I agree with Rainer, UTIs can be deduced from file types, extensions
and file creators, but I would sure like it if one could set a UTI for
a document and have this take care of things, not the other way around.
Also, it certainly seems that UTIs do not do anything to function as
creator codes. Maybe we need a Universal Creator Identifier as well ;)
I love Cocoa, but I absolutely hate file extensions. Sure, they're
nice for compatibility with those "other" operating systems, but I get
tired of
.jpg
.xcodeproj
.iMovieProject
.extensionskeepgettinglongerandlonger
I tried looking around both Carbon (where UTIs seemed to be embraced
first for files) and Cocoa, and cannot find a reasonable way to set a
file's UTI and forgetaboutit, so that it's recognized by the system as
belonging to a specific application, without putting in an extension
or type/creator code. UTIs are clearly an improvement over 32 bit type
codes, but what do I have to do? Would the UTI be associated with the
file's metadata? I think maybe, but in this case I would expect a
specific way for the system to look for this and cannot find
documentation to this end. It seems silly to have UTIs and have them
serve in what seems to me a superfluous manner.

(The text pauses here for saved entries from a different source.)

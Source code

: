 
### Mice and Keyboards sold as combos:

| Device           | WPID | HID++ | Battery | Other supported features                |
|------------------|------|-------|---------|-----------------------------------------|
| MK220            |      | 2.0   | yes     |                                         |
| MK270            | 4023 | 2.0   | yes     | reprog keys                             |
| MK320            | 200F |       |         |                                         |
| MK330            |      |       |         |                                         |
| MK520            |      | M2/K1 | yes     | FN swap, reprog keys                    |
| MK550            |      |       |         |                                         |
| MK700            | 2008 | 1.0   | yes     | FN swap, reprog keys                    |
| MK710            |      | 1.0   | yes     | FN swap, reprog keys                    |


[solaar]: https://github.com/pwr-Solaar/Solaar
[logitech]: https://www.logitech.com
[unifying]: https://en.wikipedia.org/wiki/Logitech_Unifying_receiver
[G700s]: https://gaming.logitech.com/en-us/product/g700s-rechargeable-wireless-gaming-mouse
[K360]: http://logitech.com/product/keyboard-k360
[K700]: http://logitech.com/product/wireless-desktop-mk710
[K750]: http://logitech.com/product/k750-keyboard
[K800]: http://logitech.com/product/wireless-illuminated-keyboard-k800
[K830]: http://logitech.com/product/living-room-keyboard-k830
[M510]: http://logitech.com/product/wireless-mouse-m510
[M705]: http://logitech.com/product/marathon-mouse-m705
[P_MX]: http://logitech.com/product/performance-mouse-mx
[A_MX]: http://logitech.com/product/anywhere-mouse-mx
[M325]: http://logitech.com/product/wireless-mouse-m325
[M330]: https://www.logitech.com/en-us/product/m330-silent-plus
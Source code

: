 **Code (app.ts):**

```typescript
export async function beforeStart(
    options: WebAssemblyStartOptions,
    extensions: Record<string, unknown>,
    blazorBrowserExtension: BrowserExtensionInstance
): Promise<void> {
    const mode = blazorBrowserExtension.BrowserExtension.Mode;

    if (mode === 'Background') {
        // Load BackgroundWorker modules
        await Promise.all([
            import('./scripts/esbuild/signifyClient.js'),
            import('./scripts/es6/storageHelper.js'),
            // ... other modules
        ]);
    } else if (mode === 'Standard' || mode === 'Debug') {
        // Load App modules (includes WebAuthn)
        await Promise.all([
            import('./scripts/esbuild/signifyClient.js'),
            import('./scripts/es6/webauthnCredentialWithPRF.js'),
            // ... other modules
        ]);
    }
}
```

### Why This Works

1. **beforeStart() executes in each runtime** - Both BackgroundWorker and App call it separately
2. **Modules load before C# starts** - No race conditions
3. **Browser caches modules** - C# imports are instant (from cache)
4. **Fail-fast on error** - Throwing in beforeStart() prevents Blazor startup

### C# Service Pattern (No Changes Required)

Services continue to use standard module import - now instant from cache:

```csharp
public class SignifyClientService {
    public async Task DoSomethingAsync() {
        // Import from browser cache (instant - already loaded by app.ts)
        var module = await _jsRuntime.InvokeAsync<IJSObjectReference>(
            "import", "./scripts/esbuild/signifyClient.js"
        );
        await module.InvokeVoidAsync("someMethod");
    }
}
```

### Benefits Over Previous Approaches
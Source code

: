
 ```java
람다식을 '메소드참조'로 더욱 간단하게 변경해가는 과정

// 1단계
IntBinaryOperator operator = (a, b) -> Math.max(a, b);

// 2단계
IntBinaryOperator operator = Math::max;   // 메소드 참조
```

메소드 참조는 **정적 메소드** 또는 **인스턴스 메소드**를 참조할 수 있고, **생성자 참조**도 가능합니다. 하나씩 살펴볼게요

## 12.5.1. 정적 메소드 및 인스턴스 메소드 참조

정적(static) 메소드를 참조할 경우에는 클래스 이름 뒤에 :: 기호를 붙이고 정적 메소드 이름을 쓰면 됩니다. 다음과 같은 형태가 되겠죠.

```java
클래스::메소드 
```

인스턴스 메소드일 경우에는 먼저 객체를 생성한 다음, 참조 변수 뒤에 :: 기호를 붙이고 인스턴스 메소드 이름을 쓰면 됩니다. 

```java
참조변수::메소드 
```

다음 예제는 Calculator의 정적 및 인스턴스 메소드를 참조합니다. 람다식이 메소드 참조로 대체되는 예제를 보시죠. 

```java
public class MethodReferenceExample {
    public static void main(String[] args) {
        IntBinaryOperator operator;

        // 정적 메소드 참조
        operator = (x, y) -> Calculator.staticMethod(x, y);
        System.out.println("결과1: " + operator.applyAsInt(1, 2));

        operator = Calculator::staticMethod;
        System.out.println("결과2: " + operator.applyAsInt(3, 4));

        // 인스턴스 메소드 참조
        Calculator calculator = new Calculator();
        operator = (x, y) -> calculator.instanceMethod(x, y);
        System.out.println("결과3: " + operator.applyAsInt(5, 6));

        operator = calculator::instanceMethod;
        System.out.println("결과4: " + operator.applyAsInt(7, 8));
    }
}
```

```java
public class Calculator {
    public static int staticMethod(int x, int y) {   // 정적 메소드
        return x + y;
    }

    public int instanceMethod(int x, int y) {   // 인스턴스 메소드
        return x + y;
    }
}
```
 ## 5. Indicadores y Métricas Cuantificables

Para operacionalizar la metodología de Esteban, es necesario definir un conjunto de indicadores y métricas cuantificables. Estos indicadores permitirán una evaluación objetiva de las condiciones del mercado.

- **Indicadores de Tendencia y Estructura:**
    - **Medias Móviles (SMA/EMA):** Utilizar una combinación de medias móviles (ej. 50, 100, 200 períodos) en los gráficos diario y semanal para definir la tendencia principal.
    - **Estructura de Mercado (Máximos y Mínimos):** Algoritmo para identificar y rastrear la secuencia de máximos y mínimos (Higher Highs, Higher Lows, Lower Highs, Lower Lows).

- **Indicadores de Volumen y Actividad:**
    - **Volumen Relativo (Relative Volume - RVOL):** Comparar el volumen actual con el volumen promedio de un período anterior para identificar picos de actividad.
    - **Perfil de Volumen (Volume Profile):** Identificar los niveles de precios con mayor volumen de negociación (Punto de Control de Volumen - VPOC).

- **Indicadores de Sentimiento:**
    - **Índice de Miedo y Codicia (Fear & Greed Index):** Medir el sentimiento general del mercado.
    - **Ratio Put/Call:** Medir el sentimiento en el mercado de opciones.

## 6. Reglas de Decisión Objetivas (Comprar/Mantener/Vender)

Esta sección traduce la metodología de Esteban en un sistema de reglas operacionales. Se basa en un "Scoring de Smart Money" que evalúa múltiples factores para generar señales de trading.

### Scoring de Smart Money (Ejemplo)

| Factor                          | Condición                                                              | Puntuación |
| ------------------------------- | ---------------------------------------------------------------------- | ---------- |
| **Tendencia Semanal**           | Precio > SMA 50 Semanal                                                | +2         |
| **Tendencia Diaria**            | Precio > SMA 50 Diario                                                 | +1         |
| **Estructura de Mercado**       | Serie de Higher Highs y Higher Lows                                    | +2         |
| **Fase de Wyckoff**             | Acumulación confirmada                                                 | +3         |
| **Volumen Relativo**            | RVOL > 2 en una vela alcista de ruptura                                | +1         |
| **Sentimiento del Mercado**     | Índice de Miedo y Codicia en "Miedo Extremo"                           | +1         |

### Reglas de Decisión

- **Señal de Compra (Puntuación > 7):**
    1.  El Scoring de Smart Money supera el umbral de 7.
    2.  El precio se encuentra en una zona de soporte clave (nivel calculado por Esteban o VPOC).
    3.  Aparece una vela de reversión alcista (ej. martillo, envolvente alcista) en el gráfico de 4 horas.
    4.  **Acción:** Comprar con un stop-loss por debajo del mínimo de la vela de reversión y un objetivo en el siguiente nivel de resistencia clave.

Any advice would be welcome.
I would love (LOVE!) Apple to allow me a way to use UTIs as an
effective way to make file extensions optional, like in the good old
days.
Thanks for any and all. Apologies for the rant.
Dave
On Apr 1, 2008, at 4:44 PM, Rainer Brockerhoff wrote:
At 15:21 -0700 01/04/08, email@hidden wrote:
From: Andrew Farmer <email@hidden>
References: <email@hidden>
In-Reply-To: <email@hidden>
Date: Tue, 1 Apr 2008 13:26:58 -0700
Message-ID: <email@hidden>
On 01 Apr 08, at 12:59, Marc Respass wrote:
I haven't registered for a creator code since System 7.5. Apple
has information and registration page (http://developer.apple.com/datatype/index.html
) about it but no indication if it's actually still required. Can
anyone tell me if it is still required or maybe point me at the
right information?
Type and creator codes have been deprecated since Tiger, which
introduced UTIs. (Maybe even longer; I'm not sure.) Either way, you
can safely forget they ever existed.
Type and Creator codes are alive and well in 10.5.x, and I haven't
seen any mention that they're deprecated.
They're still used by LaunchServices to bind documents to
applications. UTIs haven't substituted them, mostly because there's
no field in HFS+ that directly defines a UTI for a specific file;
instead the UTI is deduced from type, creator and extension (perhaps
also from file contents in some cases).
What actually happens is that file type is checked first, then file
extension, then file creator. LaunchServices matches them, in that
order, to registered applications. The same metadata are also used
to produce UTIs for that file, which are also used for matching.
It's still useful to register a creator code for your application if
you have documents/files that have no extensions (in that case, also
use a type), or that have some otherwise common extension, but still
need to show your app's document icon. All-lowercase code are
reserved.
There used to be some problems with using codes that contained
MacRoman characters with the high bit set - the codes use MacRoman
but the PkgInfo files (which are mostly obsolete these days) used
UTF8. I suppose that should work now, although I haven't checked.
Registering a code is much faster now - you get a response within
minutes, instead of the week it used to take in the System 7 days.
--
Rainer Brockerhoff <email@hidden>
Belo Horizonte, Brazil
"In the affairs of others even fools are wise
In their own business even sages err."